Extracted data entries
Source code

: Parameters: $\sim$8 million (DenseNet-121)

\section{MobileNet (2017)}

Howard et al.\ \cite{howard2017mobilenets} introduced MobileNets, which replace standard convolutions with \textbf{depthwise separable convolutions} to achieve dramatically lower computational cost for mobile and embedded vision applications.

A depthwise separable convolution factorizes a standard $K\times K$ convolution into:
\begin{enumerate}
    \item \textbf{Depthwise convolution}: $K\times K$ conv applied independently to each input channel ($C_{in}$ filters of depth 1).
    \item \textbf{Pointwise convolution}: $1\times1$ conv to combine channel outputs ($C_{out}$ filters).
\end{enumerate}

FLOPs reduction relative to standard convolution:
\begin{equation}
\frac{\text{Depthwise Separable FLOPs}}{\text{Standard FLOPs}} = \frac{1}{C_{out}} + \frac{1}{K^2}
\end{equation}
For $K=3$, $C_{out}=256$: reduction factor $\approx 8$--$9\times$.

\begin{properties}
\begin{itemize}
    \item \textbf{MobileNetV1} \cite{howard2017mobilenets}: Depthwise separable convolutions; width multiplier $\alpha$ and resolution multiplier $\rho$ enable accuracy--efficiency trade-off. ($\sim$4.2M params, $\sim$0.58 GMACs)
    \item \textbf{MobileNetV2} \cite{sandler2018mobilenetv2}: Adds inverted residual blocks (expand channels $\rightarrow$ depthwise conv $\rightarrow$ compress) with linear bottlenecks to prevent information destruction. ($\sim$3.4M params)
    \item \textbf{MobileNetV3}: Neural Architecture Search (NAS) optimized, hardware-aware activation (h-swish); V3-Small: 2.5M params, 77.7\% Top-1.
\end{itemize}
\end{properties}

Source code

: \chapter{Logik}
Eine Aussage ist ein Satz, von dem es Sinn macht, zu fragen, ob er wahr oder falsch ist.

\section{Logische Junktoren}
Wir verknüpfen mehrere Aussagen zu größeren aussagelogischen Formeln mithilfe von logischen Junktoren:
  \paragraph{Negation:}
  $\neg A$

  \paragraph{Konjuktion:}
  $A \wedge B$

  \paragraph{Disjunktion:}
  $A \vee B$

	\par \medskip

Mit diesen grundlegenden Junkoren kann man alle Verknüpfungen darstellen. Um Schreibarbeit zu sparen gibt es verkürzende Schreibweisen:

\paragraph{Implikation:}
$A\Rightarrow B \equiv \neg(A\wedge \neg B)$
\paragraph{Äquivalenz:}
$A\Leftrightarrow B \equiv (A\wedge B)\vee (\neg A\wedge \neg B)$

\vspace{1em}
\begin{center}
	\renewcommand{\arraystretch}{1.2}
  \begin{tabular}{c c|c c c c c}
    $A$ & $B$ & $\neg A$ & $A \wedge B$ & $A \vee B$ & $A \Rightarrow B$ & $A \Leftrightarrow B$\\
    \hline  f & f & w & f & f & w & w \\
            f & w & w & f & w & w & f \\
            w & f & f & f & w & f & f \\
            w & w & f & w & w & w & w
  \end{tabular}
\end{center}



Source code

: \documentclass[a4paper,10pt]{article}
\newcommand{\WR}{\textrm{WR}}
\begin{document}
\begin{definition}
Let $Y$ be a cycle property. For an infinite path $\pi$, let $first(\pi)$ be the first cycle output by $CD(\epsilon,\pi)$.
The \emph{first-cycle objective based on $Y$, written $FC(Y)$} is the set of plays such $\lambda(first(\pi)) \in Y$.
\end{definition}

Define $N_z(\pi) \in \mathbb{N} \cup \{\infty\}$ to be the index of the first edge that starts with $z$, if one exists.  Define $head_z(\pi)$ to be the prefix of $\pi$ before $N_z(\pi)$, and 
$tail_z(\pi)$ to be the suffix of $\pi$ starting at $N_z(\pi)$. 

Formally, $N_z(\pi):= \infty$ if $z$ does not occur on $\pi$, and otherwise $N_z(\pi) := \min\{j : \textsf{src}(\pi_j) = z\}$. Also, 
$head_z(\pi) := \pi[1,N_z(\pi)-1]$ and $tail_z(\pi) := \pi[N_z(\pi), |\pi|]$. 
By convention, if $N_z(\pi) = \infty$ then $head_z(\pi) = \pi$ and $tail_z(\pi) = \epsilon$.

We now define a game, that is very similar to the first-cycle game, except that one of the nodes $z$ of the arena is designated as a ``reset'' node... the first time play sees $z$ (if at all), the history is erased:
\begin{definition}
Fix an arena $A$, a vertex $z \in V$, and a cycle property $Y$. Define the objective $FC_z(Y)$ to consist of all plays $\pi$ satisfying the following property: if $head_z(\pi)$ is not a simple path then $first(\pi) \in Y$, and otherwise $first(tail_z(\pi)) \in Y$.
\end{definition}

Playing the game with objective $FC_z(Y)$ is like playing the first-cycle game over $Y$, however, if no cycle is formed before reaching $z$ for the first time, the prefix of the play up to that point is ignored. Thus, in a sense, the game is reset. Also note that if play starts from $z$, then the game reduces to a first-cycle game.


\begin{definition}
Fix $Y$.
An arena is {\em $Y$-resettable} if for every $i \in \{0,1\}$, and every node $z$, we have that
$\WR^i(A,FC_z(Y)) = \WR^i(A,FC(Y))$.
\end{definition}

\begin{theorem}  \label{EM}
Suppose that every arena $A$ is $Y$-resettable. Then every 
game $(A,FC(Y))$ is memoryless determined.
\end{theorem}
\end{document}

### Brief
Please make an exact copy of the entries, down to the last character.

### Reply to the exercise
Source code

: Parameters: $\sim$8 million (DenseNet-121)

\section{MobileNet (2017)}

Howard et al.\ \cite{howard2017mobilenets} introduced MobileNets, which replace standard convolutions with \textbf{depthwise separable convolutions} to achieve dramatically lower computational cost for mobile and embedded vision applications.

A depthwise separable convolution factorizes a standard $K\times K$ convolution into:
\begin{enumerate}
    \item \textbf{Depthwise convolution}: $K\times K$ conv applied independently to each input channel ($C_{in}$ filters of depth 1).
    \item \textbf{Pointwise convolution}: $1\times1$ conv to combine channel outputs ($C_{out}$ filters).
\end{enumerate}

FLOPs reduction relative to standard convolution:
\begin{equation}
\frac{\text{Depthwise Separable FLOPs}}{\text{Standard FLOPs}} = \frac{1}{C_{out}} + \frac{1}{K^2}
\end{equation}
For $K=3$, $C_{out}=256$: reduction factor $\approx 8$--$9\times$.

\begin{properties}
\begin{itemize}
    \item \textbf{MobileNetV1} \cite{howard2017mobilenets}: Depthwise separable convolutions; width multiplier $\alpha$ and resolution multiplier $\rho$ enable accuracy--efficiency trade-off. ($\sim$4.2M params, $\sim$0.58 GMACs)
    \item \textbf{MobileNetV2} \cite{sandler2018mobilenetv2}: Adds inverted residual blocks (expand channels $\rightarrow$ depthwise conv $\rightarrow$ compress) with linear bottlenecks to prevent information destruction. ($\sim$3.4M params)
    \item \textbf{MobileNetV3}: Neural Architecture Search (NAS) optimized, hardware-aware activation (h-swish); V3-Small: 2.5M params, 77.7\% Top-1.
\end{itemize}
\end{properties}

Source code

: \chapter{Logik}
Eine Aussage ist ein Satz, von dem es Sinn macht, zu fragen, ob er wahr oder falsch ist.

\section{Logische Junktoren}
Wir verknüpfen mehrere Aussagen zu größeren aussagelogischen Formeln mithilfe von logischen Junktoren:
  \paragraph{Negation:}
  $\neg A$

  \paragraph{Konjuktion:}
  $A \wedge B$

  \paragraph{Disjunktion:}
  $A \vee B$

	\par \medskip

Mit diesen grundlegenden Junkoren kann man alle Verknüpfungen darstellen. Um Schreibarbeit zu sparen gibt es verkürzende Schreibweisen:

\paragraph{Implikation:}
$A\Rightarrow B \equiv \neg(A\wedge \neg B)$
\paragraph{Äquivalenz:}
$A\Leftrightarrow B \equiv (A\wedge B)\vee (\neg A\wedge \neg B)$

\vspace{1em}
\begin{center}
	\renewcommand{\arraystretch}{1.2}
  \begin{tabular}{c c|c c c c c}
    $A$ & $B$ & $\neg A$ & $A \wedge B$ & $A \vee B$ & $A \Rightarrow B$ & $A \Leftrightarrow B$\\
    \hline  f & f & w & f & f & w & w \\
            f & w & w & f & w & w & f \\
            w & f & f & f & w & f & f \\
            w & w & f & w & w & w & w
  \end{tabular}
\end{center}



Source code

: \documentclass[a4paper,10pt]{article}
\newcommand{\WR}{\textrm{WR}}
\begin{document}
\begin{definition}
Let $Y$ be a cycle property. For an infinite path $\pi$, let $first(\pi)$ be the first cycle output by $CD(\epsilon,\pi)$.
The \emph{first-cycle objective based on $Y$, written $FC(Y)$} is the set of plays such $\lambda(first(\pi)) \in Y$.
\end{definition}

Define $N_z(\pi) \in \mathbb{N} \cup \{\infty\}$ to be the index of the first edge that starts with $z$, if one exists.  Define $head_z(\pi)$ to be the prefix of $\pi$ before $N_z(\pi)$, and 
$tail_z(\pi)$ to be the suffix of $\pi$ starting at $N_z(\pi)$. 

Formally, $N_z(\pi):= \infty$ if $z$ does not occur on $\pi$, and otherwise $N_z(\pi) := \min\{j : \textsf{src}(\pi_j) = z\}$. Also, 
$head_z(\pi) := \pi[1,N_z(\pi)-1]$ and $tail_z(\pi) := \pi[N_z(\pi), |\pi|]$. 
By convention, if $N_z(\pi) = \infty$ then $head_z(\pi) = \pi$ and $tail_z(\pi) = \epsilon$.

We now define a game, that is very similar to the first-cycle game, except that one of the nodes $z$ of the arena is designated as a ``reset'' node... the first time play sees $z$ (if at all), the history is erased:
\begin{definition}
Fix an arena $A$, a vertex $z \in V$, and a cycle property $Y$. Define the objective $FC_z(Y)$ to consist of all plays $\pi$ satisfying the following property: if $head_z(\pi)$ is not a simple path then $first(\pi) \in Y$, and otherwise $first(tail_z(\pi)) \in Y$.
\end{definition}

Playing the game with objective $FC_z(Y)$ is like playing the first-cycle game over $Y$, however, if no cycle is formed before reaching $z$ for the first time, the prefix of the play up to that point is ignored. Thus, in a sense, the game is reset. Also note that if play starts from $z$, then the game reduces to a first-cycle game.


\begin{definition}
Fix $Y$.
An arena is {\em $Y$-resettable} if for every $i \in \{0,1\}$, and every node $z$, we have that
$\WR^i(A,FC_z(Y)) = \WR^i(A,FC(Y))$.
\end{definition}

\begin{theorem}  \label{EM}
Suppose that every arena $A$ is $Y$-resettable. Then every 
game $(A,FC(Y))$ is memoryless determined.
\end{theorem}
\end{document}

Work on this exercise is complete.